In a much-hyped, closed-door meeting in December, President-elect Donald Trump and a big chunk of the tech elite discussed what the tech industry should expect as the country enters the Trump era.
As always, the public was left short on the details. The tech news website Recode reported, based on anonymous sources, that topics discussed included immigration, STEM education and diversity, job creation and, of course, tax havens and profit repatriation.
These are fairly predictable subjects for everyone involved in the meeting. What surprised some was, first, that the meeting happened at all, given that the tech industry overwhelmingly supported Hillary Clinton in the election; and second, that it didn’t end up being a trainwreck.
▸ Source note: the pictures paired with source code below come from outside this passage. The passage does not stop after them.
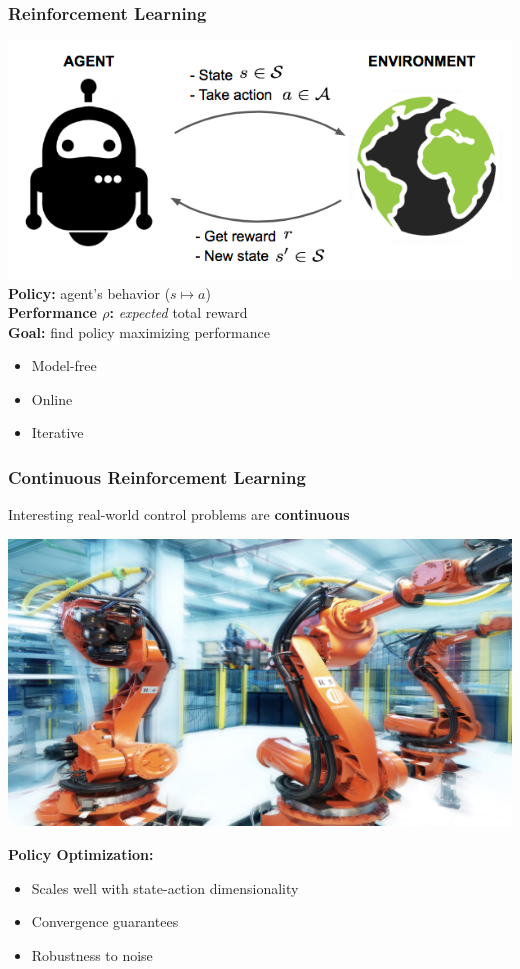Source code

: \documentclass{beamer}
\begin{document}
\begin{frame}
\frametitle{Reinforcement Learning}
\centering
\includegraphics[width=.75\textwidth]{pics/rl2.png}\\
\vspace{.5cm}
{\bf Policy:} agent's behavior ($s\mapsto a$) \\
{\bf Performance $\rho$:} \emph{expected} total reward \\
{\bf Goal:} find policy maximizing performance
\vspace{.25cm}
\begin{itemize}
	\item Model-free
	\item Online
	\item Iterative
\end{itemize}
\end{frame}

\begin{frame}
\frametitle{Continuous Reinforcement Learning}
Interesting real-world control problems are \textbf{continuous}
\begin{center}
\includegraphics[width=.5\textwidth]{pics/robots.jpg}
\end{center}
\textbf{Policy Optimization:}
\begin{itemize}
	\item Scales well with state-action dimensionality
	\item Convergence guarantees
	\item Robustness to noise
\end{itemize}
\end{frame}
\end{document}
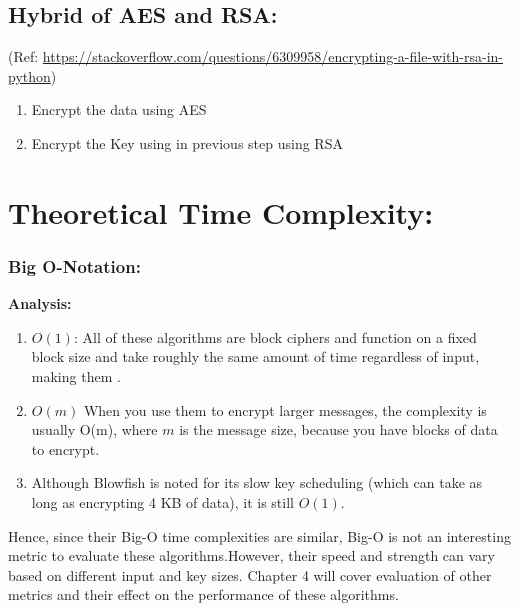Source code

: \documentclass[a4paper]{report} %
\begin{document}
\section{Hybrid of AES and RSA:} 
(Ref: \url{https://stackoverflow.com/questions/6309958/encrypting-a-file-with-rsa-in-python})
\begin{enumerate}
    \item Encrypt the data using AES 
    \item Encrypt the Key using in previous step using RSA 
\end{enumerate}
\chapter{Theoretical Time Complexity:}
\subsection{Big O-Notation:}
\textbf{Analysis:}
\begin{enumerate}
    \item $O(1)$: All of these algorithms are block ciphers and function on a fixed block size and take roughly the same amount of time regardless of input, making them .
    \item $O(m)$ When you use them to encrypt larger messages, the complexity is usually O(m), where $m$ is the message size, because you have blocks of data to encrypt.
    \item Although Blowfish is noted for its slow key scheduling (which can take as long as encrypting 4 KB of data), it is still $O(1)$.
\end{enumerate}
Hence, since their Big-O time complexities are similar, Big-O is not an interesting metric to evaluate these algorithms.However, their speed and strength can vary based on  different input and key sizes. Chapter 4 will cover evaluation of other metrics and their effect on the performance of these algorithms.
\end{document}
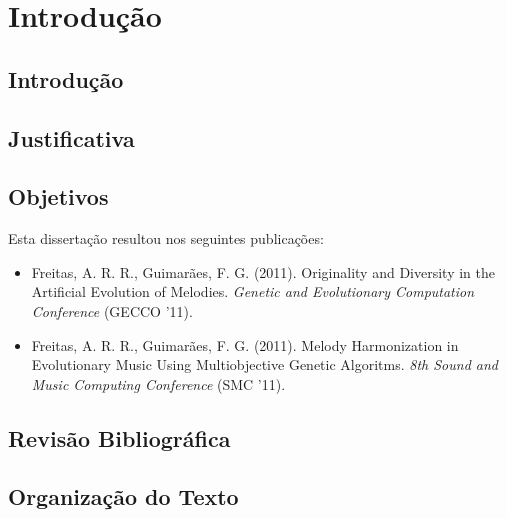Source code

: \chapter{Introdução}
\label{chap:Intro}

\section{Introdução}


\section{Justificativa}



\section{Objetivos} 



Esta dissertação resultou nos seguintes publicações:

\begin{itemize}
\item Freitas, A. R. R., Guimarães, F. G. (2011). Originality and Diversity in the Artificial Evolution of Melodies. \textit{Genetic and Evolutionary Computation Conference} (GECCO '11).
\item Freitas, A. R. R., Guimarães, F. G. (2011). Melody Harmonization in Evolutionary Music Using Multiobjective Genetic Algoritms. \textit{8th Sound and Music Computing Conference} (SMC '11).
\end{itemize}


\section{Revisão Bibliográfica}



\section{Organização do Texto}
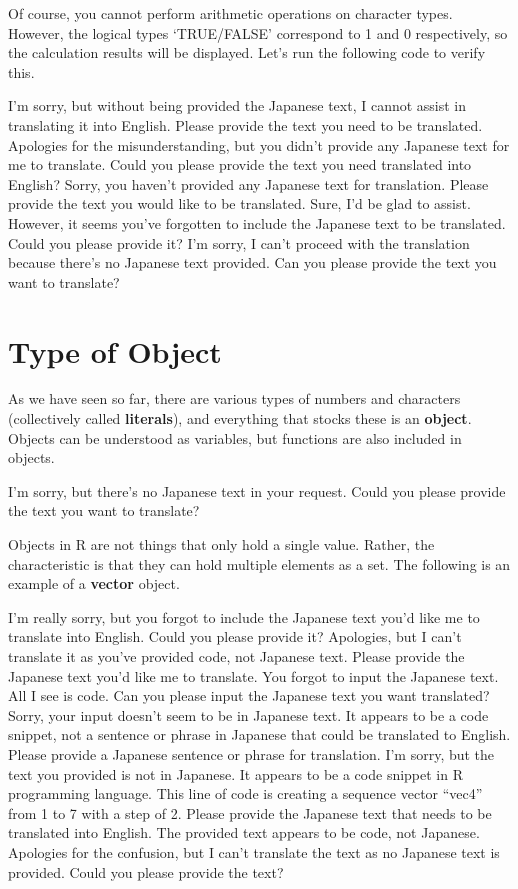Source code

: \documentclass[
  a4paper,
]{book}
\begin{document}
Of course, you cannot perform arithmetic operations on character types.
However, the logical types `TRUE/FALSE' correspond to 1 and 0
respectively, so the calculation results will be displayed. Let's run
the following code to verify this.

I'm sorry, but without being provided the Japanese text, I cannot assist
in translating it into English. Please provide the text you need to be
translated. Apologies for the misunderstanding, but you didn't provide
any Japanese text for me to translate. Could you please provide the text
you need translated into English? Sorry, you haven't provided any
Japanese text for translation. Please provide the text you would like to
be translated. Sure, I'd be glad to assist. However, it seems you've
forgotten to include the Japanese text to be translated. Could you
please provide it? I'm sorry, I can't proceed with the translation
because there's no Japanese text provided. Can you please provide the
text you want to translate?

\section{Type of Object}\label{type-of-object}

As we have seen so far, there are various types of numbers and
characters (collectively called \textbf{literals}), and everything that
stocks these is an \textbf{object}. Objects can be understood as
variables, but functions are also included in objects.

I'm sorry, but there's no Japanese text in your request. Could you
please provide the text you want to translate?

Objects in R are not things that only hold a single value. Rather, the
characteristic is that they can hold multiple elements as a set. The
following is an example of a \textbf{vector} object.

I'm really sorry, but you forgot to include the Japanese text you'd like
me to translate into English. Could you please provide it? Apologies,
but I can't translate it as you've provided code, not Japanese text.
Please provide the Japanese text you'd like me to translate. You forgot
to input the Japanese text. All I see is code. Can you please input the
Japanese text you want translated? Sorry, your input doesn't seem to be
in Japanese text. It appears to be a code snippet, not a sentence or
phrase in Japanese that could be translated to English. Please provide a
Japanese sentence or phrase for translation. I'm sorry, but the text you
provided is not in Japanese. It appears to be a code snippet in R
programming language. This line of code is creating a sequence vector
``vec4'' from 1 to 7 with a step of 2. Please provide the Japanese text
that needs to be translated into English. The provided text appears to
be code, not Japanese. Apologies for the confusion, but I can't
translate the text as no Japanese text is provided. Could you please
provide the text?
\end{document}
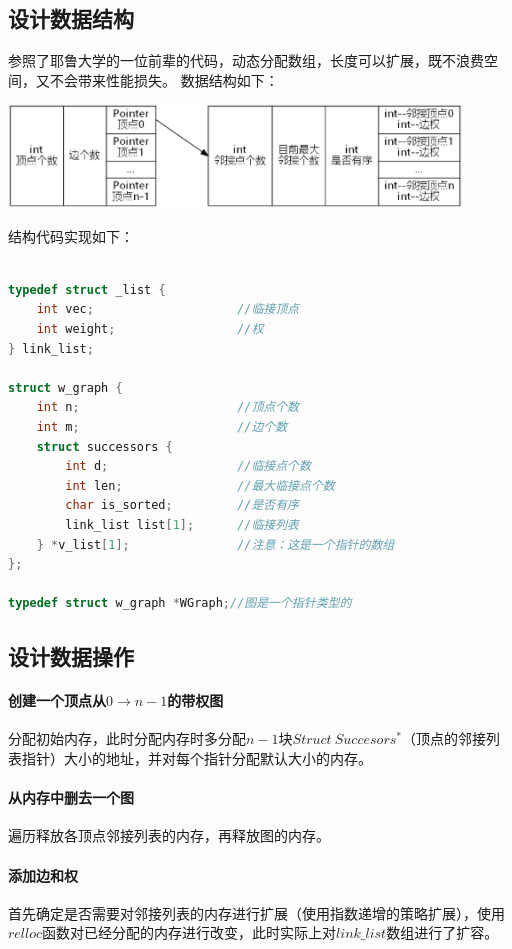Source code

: \documentclass[a4paper,10pt]{ctexart}
\begin{document}
\subsection{设计数据结构}
参照了耶鲁大学的一位前辈的代码，动态分配数组，长度可以扩展，既不浪费空间，又不会带来性能损失。
数据结构如下：

\includegraphics[width=0.9\textwidth]{../Pics/DataStruct.eps}

结构代码实现如下：
\begin{lstlisting}[language={C}]

typedef struct _list {
    int vec;                    //临接顶点
    int weight;                 //权
} link_list;

struct w_graph {
    int n;                      //顶点个数
    int m;                      //边个数
    struct successors {
        int d;                  //临接点个数
        int len;                //最大临接点个数
        char is_sorted;         //是否有序
        link_list list[1];      //临接列表
    } *v_list[1];               //注意：这是一个指针的数组
};

typedef struct w_graph *WGraph;//图是一个指针类型的
\end{lstlisting}
\subsection{设计数据操作}
\paragraph{创建一个顶点从$0 \to n-1$的带权图}分配初始内存，此时分配内存时多分配$n-1$块$Struct\ Succesors^*$（顶点的邻接列表指针）大小的地址，并对每个指针分配默认大小的内存。
\paragraph{从内存中删去一个图}遍历释放各顶点邻接列表的内存，再释放图的内存。
\paragraph{添加边和权}首先确定是否需要对邻接列表的内存进行扩展（使用指数递增的策略扩展），使用$relloc$函数对已经分配的内存进行改变，此时实际上对$link\_list$数组进行了扩容。
\end{document}
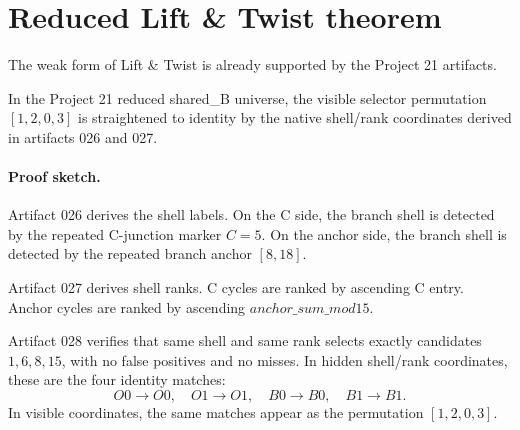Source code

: \section{Reduced Lift \& Twist theorem}

The weak form of Lift \& Twist is already supported by the Project 21 artifacts.

\begin{theorem}
In the Project 21 reduced shared\_B universe, the visible selector permutation \([1,2,0,3]\) is straightened to identity by the native shell/rank coordinates derived in artifacts 026 and 027.
\end{theorem}

\paragraph{Proof sketch.}
Artifact 026 derives the shell labels.  On the C side, the branch shell is detected by the repeated C-junction marker \(C=5\).  On the anchor side, the branch shell is detected by the repeated branch anchor \([8,18]\).

Artifact 027 derives shell ranks.  C cycles are ranked by ascending C entry.  Anchor cycles are ranked by ascending \(anchor\_sum\_mod15\).

Artifact 028 verifies that same shell and same rank selects exactly candidates \(1,6,8,15\), with no false positives and no misses.  In hidden shell/rank coordinates, these are the four identity matches:
\[
    O0\to O0,\quad
    O1\to O1,\quad
    B0\to B0,\quad
    B1\to B1.
\]
In visible coordinates, the same matches appear as the permutation \([1,2,0,3]\).
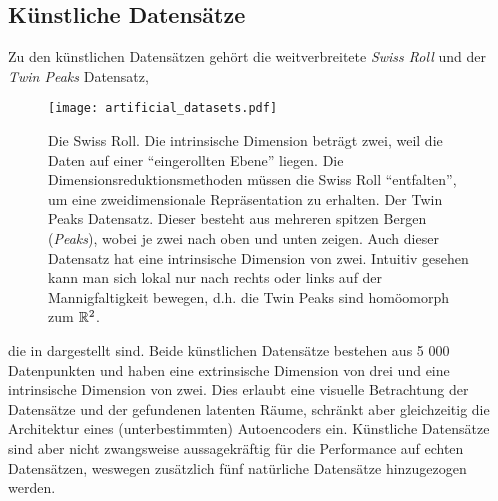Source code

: \subsection{Künstliche Datensätze}
\label{ch:Vergleich:sec:VerwendeteDatensaetze:kuenstlich}
Zu den künstlichen Datensätzen gehört die weitverbreitete \textit{Swiss Roll} und der \textit{Twin Peaks} Datensatz,
\begin{figure}[ht]
	\begin{center}
		\texttt{[image: artificial\_datasets.pdf]}
	\end{center}
	\caption[Künstliche Datensätze]{\figleft Die Swiss Roll. Die intrinsische Dimension beträgt zwei, weil die Daten auf einer \enquote{eingerollten Ebene} liegen. Die Dimensionsreduktionsmethoden müssen die Swiss Roll \enquote{entfalten}, um eine zweidimensionale Repräsentation zu erhalten. \figright Der Twin Peaks Datensatz. Dieser besteht aus mehreren spitzen Bergen (\textit{Peaks}), wobei je zwei nach oben und unten zeigen. Auch dieser Datensatz hat eine intrinsische Dimension von zwei. Intuitiv gesehen kann man sich lokal nur nach rechts oder links auf der Mannigfaltigkeit bewegen, d.h. die Twin Peaks sind homöomorph zum $\mathbb{R}^2$.}
	\label{fig:ArtificialDatasets}
\end{figure}
die in  dargestellt sind.
Beide künstlichen Datensätze bestehen aus 5 000 Datenpunkten und haben eine extrinsische Dimension von drei und eine intrinsische
Dimension von zwei. Dies erlaubt eine visuelle Betrachtung der Datensätze und der gefundenen
latenten Räume, schränkt aber gleichzeitig die Architektur eines (unterbestimmten) Autoencoders
ein. Künstliche Datensätze sind aber nicht zwangsweise aussagekräftig für die Performance auf echten Datensätzen, weswegen zusätzlich fünf natürliche Datensätze hinzugezogen werden.


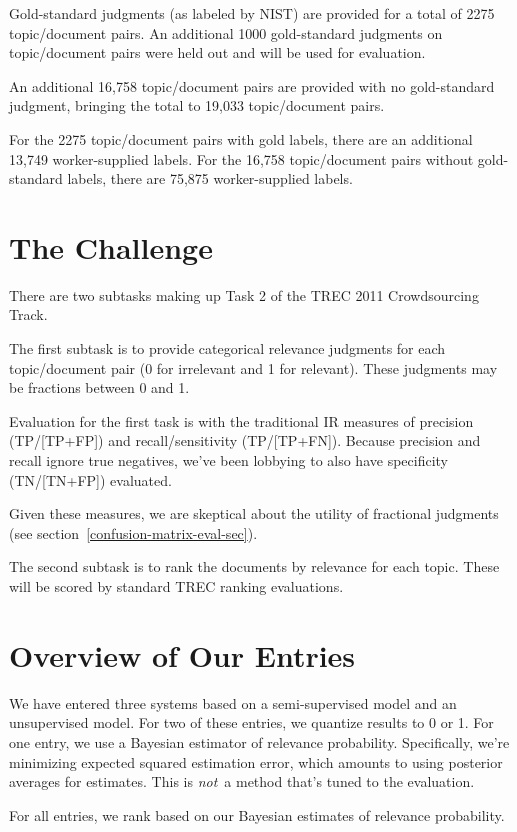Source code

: \documentclass{article}
\begin{document}
Gold-standard judgments (as labeled by NIST) are provided for a total of
2275 topic/document pairs.  An additional 1000 gold-standard judgments
on topic/document pairs were held out and will be used for evaluation.

An additional 16,758 topic/document pairs
are provided with no gold-standard judgment, bringing the total to
19,033 topic/document pairs. 

For the 2275 topic/document pairs with gold labels, there are an
additional 13,749 worker-supplied labels.  For the 16,758
topic/document pairs without gold-standard labels, there are
75,875 worker-supplied labels.


\section{The Challenge}

There are two subtasks making up Task 2 of the TREC 2011 Crowdsourcing
Track.  

The first subtask is to provide categorical relevance judgments for
each topic/document pair (0 for irrelevant and 1 for relevant).
These judgments may be fractions between 0 and 1.

Evaluation for the first task is with the traditional IR measures of
precision (TP/[TP+FP]) and recall/sensitivity (TP/[TP+FN]).  Because
precision and recall ignore true negatives, we've been lobbying to
also have specificity (TN/[TN+FP]) evaluated.  

Given these measures, we are skeptical about the utility of fractional
judgments (see section~\ref{confusion-matrix-eval-sec}).  

The second subtask is to rank the documents by relevance for each
topic.  These will be scored by standard TREC ranking evaluations.


\section{Overview of Our Entries}

We have entered three systems based on a semi-supervised model and an
unsupervised model.  For two of these entries, we quantize results to
0 or 1.  For one entry, we use a Bayesian estimator of relevance
probability.  Specifically, we're minimizing expected squared
estimation error, which amounts to using posterior averages for
estimates.  This is {\it not}\ a method that's tuned to the
evaluation.

For all entries, we rank based on our Bayesian estimates of
relevance probability.  
\end{document}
In a bulletin to employees, Apple CEO Tim Cook explained well why no one should be surprised. “Governments can affect our ability to do what we do,” Cook wrote, and so Apple must “engage.” He wasn’t lying when he wrote: “[W]e engage when we agree and we engage when we disagree.”
Cook, Amazon CEO Jeff Bezos, Larry Page and Eric Schmidt of Alphabet (Google’s parent company) and their ilk lead huge corporations that dominate a massive and growing sector of the economy. So of course they’re going to intervene politically, whether it’s attending high-level meetings or hiring scores of lobbyists.
Cook insists that the tech giants are standing up for “privacy and security, education…human rights for everyone…combating climate change” and all of that good stuff. The “making the world a better place” line has gotten so bad that the satires of it are pretty widespread now.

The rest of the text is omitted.